**Document images with source code**.
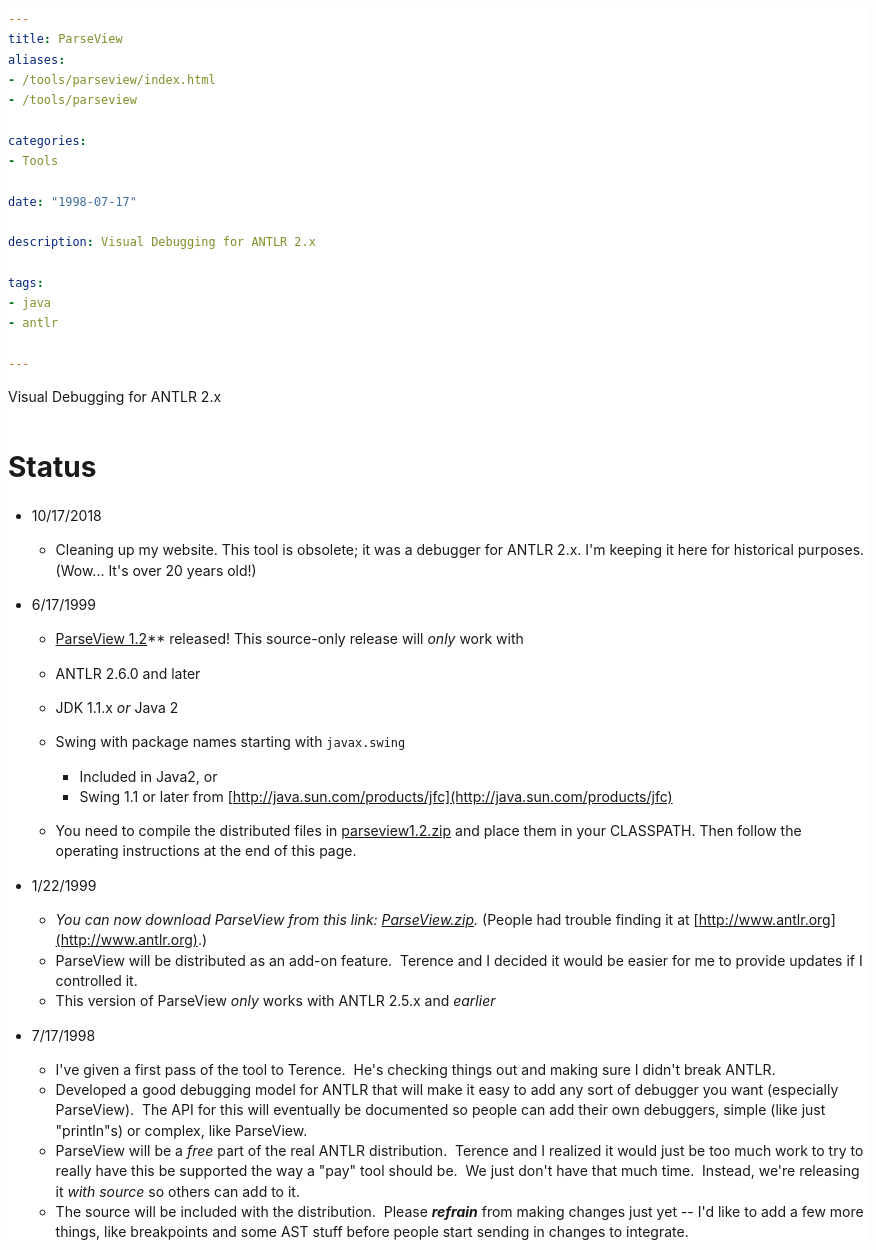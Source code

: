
 ```yaml
---
title: ParseView
aliases:
- /tools/parseview/index.html
- /tools/parseview

categories:
- Tools

date: "1998-07-17"

description: Visual Debugging for ANTLR 2.x

tags:
- java
- antlr

---
```


Visual Debugging for ANTLR 2.x



# Status

*   10/17/2018
    *   Cleaning up my website. This tool is obsolete; it was a debugger for ANTLR 2.x. I'm keeping it here for historical purposes. (Wow... It's over 20 years old!)

*   6/17/1999

    *   [ParseView 1.2](parseview1.2.zip)** released! This source-only release will _only_ work with
    *   ANTLR 2.6.0 and later
    *   JDK 1.1.x _or_ Java 2
    *   Swing with package names starting with `javax.swing`
        *   Included in Java2, or
        *   Swing 1.1 or later from [http://java.sun.com/products/jfc](http://java.sun.com/products/jfc)

    *   You need to compile the distributed files in [parseview1.2.zip](parseview1.2.zip) and place them in your CLASSPATH. Then follow the operating instructions at the end of this page.

*   1/22/1999

    *   *You can now download ParseView from this link: [ParseView.zip](ParseView.zip).* (People had trouble finding it at [http://www.antlr.org](http://www.antlr.org).)
    *   ParseView will be distributed as an add-on feature.  Terence and I decided it would be easier for me to provide updates if I controlled it.
    *   This version of ParseView _only_ works with ANTLR 2.5.x and _earlier_

*   7/17/1998

    *   I've given a first pass of the tool to Terence.  He's checking things out and making sure I didn't break ANTLR.
    *   Developed a good debugging model for ANTLR that will make it easy to add any sort of debugger you want (especially ParseView).  The API for this will eventually be documented so people can add their own debuggers, simple (like just "println"s) or complex, like ParseView.
    *   ParseView will be a _free_ part of the real ANTLR distribution.  Terence and I realized it would just be too much work to try to really have this be supported the way a "pay" tool should be.  We just don't have that much time.  Instead, we're releasing it _with source_ so others can add to it.
    *   The source will be included with the distribution.  Please _**refrain**_ from making changes just yet -- I'd like to add a few more things, like breakpoints and some AST stuff before people start sending in changes to integrate.
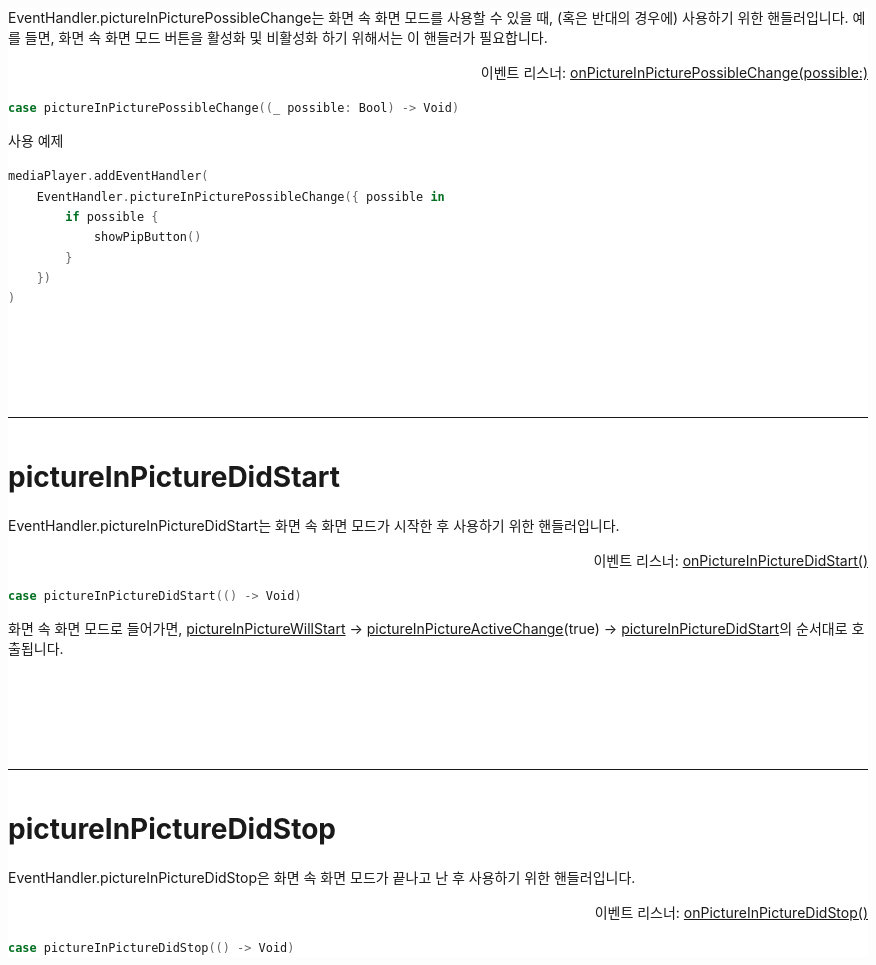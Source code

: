 EventHandler.pictureInPicturePossibleChange는 화면 속 화면 모드를 사용할 수 있을 때, (혹은 반대의 경우에) 사용하기 위한 핸들러입니다. 예를 들면, 화면 속 화면 모드 버튼을 활성화 및 비활성화 하기 위해서는 이 핸들러가 필요합니다.
<div align="right">
이벤트 리스너: <a href="../event_listeners/details.md#onpictureinpicturepossiblechangepossible">onPictureInPicturePossibleChange(possible:)</a>
</div>

```swift
case pictureInPicturePossibleChange((_ possible: Bool) -> Void)
```

사용 예제
```swift
mediaPlayer.addEventHandler(
    EventHandler.pictureInPicturePossibleChange({ possible in
        if possible {
            showPipButton()	
        }
    })
)
```

<br><br><br><br>

--------
# pictureInPictureDidStart

EventHandler.pictureInPictureDidStart는 화면 속 화면 모드가 시작한 후 사용하기 위한 핸들러입니다.
<div align="right">
이벤트 리스너: <a href="../event_listeners/details.md#onpictureinpicturedidstart">onPictureInPictureDidStart()</a>
</div>

```swift
case pictureInPictureDidStart(() -> Void)
```

화면 속 화면 모드로 들어가면, [pictureInPictureWillStart](#pictureinpicturewillstart) → [pictureInPictureActiveChange](#pictureinpictureactivechange)(true) → [pictureInPictureDidStart](#pictureinpicturedidstart)의 순서대로 호출됩니다.

<br><br><br><br>

--------
# pictureInPictureDidStop

EventHandler.pictureInPictureDidStop은 화면 속 화면 모드가 끝나고 난 후 사용하기 위한 핸들러입니다.
<div align="right">
이벤트 리스너: <a href="../event_listeners/details.md#onpictureinpicturedidstop">onPictureInPictureDidStop()</a>
</div>

```swift
case pictureInPictureDidStop(() -> Void)
```

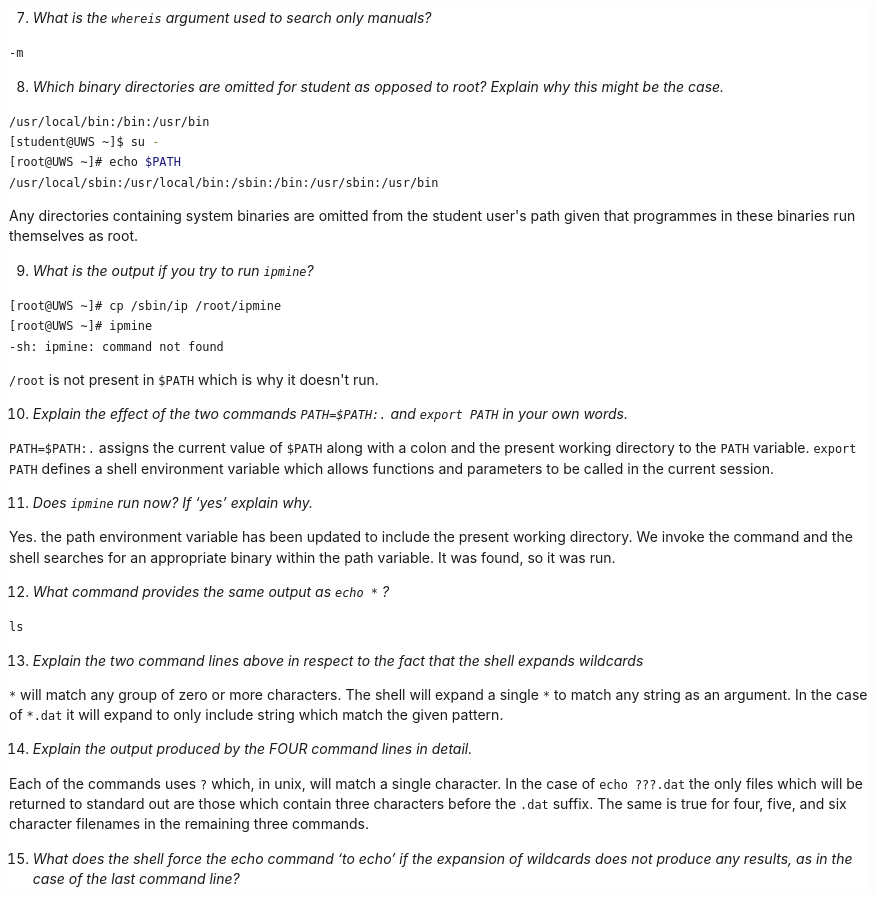 7. *What is the `whereis` argument used to search only manuals?*

`-m`

8. *Which binary directories are omitted for student as opposed to root? Explain why this might be the case.*

```sh
/usr/local/bin:/bin:/usr/bin
[student@UWS ~]$ su -
[root@UWS ~]# echo $PATH
/usr/local/sbin:/usr/local/bin:/sbin:/bin:/usr/sbin:/usr/bin
```

Any directories containing system binaries are omitted from the student user's path given that programmes in these binaries run themselves as root.

9. *What is the output if you try to run `ipmine`?*

```sh
[root@UWS ~]# cp /sbin/ip /root/ipmine
[root@UWS ~]# ipmine
-sh: ipmine: command not found
```

`/root` is not present in `$PATH` which is why it doesn't run.

10. *Explain the effect of the two commands `PATH=$PATH:.` and `export PATH` in your own words.*

`PATH=$PATH:.` assigns the current value of `$PATH` along with a colon and the present working directory to the `PATH` variable.
`export PATH` defines a shell environment variable which allows functions and parameters to be called in the current session.

11. *Does `ipmine` run now? If ‘yes’ explain why.*

Yes. the path environment variable has been updated to include the present working directory. We invoke the command and the shell searches for an appropriate binary within the path variable. It was found, so it was run.

12. *What command provides the same output as `echo *` ?*

`ls`

13. *Explain the two command lines above in respect to the fact that the shell expands wildcards*

`*` will match any group of zero or more characters. The shell will expand a single `*` to match any string as an argument. In the case of `*.dat` it will expand to only include string which match the given pattern.

14. *Explain the output produced by the FOUR command lines in detail.*

Each of the commands uses `?` which, in unix, will match a single character. In the case of `echo ???.dat` the only files which will be returned to standard out are those which contain three characters before the `.dat` suffix. The same is true for four, five, and six character filenames in the remaining three commands.

15. *What does the shell force the echo command ‘to echo’ if the expansion of wildcards does not produce any results, as in the case of the last command line?*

**WHAT IS BEING ASKED**.
No pictures should appear; only the lines from the first line of the records through the line with "2.6.0 and later", both included, are to be restated word for word.

**EXPECTED ANSWER**.
Source code

:
 ```yaml
---
title: ParseView
aliases:
- /tools/parseview/index.html
- /tools/parseview

categories:
- Tools

date: "1998-07-17"

description: Visual Debugging for ANTLR 2.x

tags:
- java
- antlr

---
```


Visual Debugging for ANTLR 2.x



# Status

*   10/17/2018
    *   Cleaning up my website. This tool is obsolete; it was a debugger for ANTLR 2.x. I'm keeping it here for historical purposes. (Wow... It's over 20 years old!)

*   6/17/1999

    *   [ParseView 1.2](parseview1.2.zip)** released! This source-only release will _only_ work with
    *   ANTLR 2.6.0 and later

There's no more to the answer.